Anniversary Reflections on Cancer and Covid

COLLEEN TINKER

Today is Richard’s and my wedding anniversary. I would marry him again in a heartbeat. Ours is a second marriage for both of us, and statistics stacked the deck against us from the beginning. Certainly our Adventist community at the time of our wedding saw us as an enigma if not an embarrassment; we felt the stigma even though we stayed engaged with the “church”.

“But God,” as Paul frequently begins his explanations in his epistles, intended to glorify Himself by creating something new from the rubble of our newly-joined lives. In fact, if we could have seen His intentions in advance, we wouldn’t have believed what we saw!

God stabilized me with a strong husband with a drive for truth. Richard’s integrity and conviction led us to discover two things which changed our trajectory: the truth about Ellen White and Adventism, and the reality of the gospel of Jesus’ finished work. Because Richard was not afraid to look at the facts, I felt safe to look as well. 

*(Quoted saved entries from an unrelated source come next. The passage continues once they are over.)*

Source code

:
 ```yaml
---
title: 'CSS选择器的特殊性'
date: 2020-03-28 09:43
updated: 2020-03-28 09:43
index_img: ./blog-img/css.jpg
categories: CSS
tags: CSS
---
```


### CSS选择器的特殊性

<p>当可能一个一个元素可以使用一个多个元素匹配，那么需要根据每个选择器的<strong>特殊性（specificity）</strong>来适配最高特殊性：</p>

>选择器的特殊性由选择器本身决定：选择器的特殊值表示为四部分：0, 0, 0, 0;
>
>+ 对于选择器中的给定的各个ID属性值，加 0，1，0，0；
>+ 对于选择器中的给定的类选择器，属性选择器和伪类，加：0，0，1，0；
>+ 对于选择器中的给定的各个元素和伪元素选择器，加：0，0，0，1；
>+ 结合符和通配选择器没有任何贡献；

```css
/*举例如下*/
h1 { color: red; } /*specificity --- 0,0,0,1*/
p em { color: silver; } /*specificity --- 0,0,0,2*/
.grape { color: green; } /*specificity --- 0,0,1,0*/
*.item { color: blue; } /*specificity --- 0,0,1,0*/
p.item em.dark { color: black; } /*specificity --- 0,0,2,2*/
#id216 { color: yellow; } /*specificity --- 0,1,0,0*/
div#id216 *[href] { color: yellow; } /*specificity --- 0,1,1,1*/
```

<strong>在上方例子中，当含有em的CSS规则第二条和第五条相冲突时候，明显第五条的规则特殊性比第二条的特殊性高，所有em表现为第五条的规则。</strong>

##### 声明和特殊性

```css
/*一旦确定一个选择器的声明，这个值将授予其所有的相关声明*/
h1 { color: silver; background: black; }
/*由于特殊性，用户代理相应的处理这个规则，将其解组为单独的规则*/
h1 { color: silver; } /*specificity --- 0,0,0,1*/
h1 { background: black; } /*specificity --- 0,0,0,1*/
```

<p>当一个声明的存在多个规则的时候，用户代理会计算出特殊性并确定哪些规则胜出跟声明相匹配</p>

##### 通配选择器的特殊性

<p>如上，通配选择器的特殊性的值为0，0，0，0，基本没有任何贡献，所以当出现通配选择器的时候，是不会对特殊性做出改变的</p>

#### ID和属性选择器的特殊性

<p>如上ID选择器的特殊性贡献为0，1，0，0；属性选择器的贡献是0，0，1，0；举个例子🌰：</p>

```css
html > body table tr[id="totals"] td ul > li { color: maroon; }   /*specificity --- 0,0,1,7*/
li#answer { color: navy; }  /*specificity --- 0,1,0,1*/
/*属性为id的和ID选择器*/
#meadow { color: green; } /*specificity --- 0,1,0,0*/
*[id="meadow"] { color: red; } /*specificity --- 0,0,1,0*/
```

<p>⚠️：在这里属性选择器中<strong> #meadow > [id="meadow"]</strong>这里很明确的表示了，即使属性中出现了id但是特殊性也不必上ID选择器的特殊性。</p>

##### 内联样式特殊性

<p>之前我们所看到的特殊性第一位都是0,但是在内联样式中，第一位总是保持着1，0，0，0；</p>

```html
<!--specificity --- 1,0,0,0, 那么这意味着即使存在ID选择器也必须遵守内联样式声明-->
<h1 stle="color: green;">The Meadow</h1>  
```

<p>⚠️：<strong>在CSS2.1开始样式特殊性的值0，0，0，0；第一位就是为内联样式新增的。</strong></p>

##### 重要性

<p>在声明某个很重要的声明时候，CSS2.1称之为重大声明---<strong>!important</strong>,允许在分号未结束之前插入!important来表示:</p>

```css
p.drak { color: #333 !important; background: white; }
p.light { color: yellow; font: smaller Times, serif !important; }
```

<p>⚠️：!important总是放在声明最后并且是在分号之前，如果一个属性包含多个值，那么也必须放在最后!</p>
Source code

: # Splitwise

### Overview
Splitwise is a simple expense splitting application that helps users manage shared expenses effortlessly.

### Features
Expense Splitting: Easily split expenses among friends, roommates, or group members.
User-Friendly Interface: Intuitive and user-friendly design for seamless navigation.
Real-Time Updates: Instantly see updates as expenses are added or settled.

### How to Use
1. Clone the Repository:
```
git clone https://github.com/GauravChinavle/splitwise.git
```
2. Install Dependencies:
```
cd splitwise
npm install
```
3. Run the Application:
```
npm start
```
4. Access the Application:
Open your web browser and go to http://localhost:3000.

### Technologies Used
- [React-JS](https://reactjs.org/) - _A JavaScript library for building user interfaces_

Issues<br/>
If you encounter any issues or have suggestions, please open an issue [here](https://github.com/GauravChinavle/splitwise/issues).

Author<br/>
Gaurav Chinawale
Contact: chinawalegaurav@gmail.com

The Lord led us as we searched—and we emerged a few years later looking at Adventism in the rear view mirror. As born again believers in the Lord Jesus, we knew we could not remain in the organization that had shaped us from birth. We now belonged to Jesus, and He would give us our identity. Adventism could no longer define us.

At the same time, Richard’s loyalty and love gave me and his two boys a firm foundation on which we built a family. I learned that being an adoptive parent is a gift of grace that reveals God’s love for me. I learned that an adopted child is legally secure in a way that even a natural child is not; legally I can never undo my adoption of my sons. I also learned that a strong husband who loves his family is the anchor that keeps a family safe in gales and doldrums. A loyal husband is the safety of both his wife and his children. 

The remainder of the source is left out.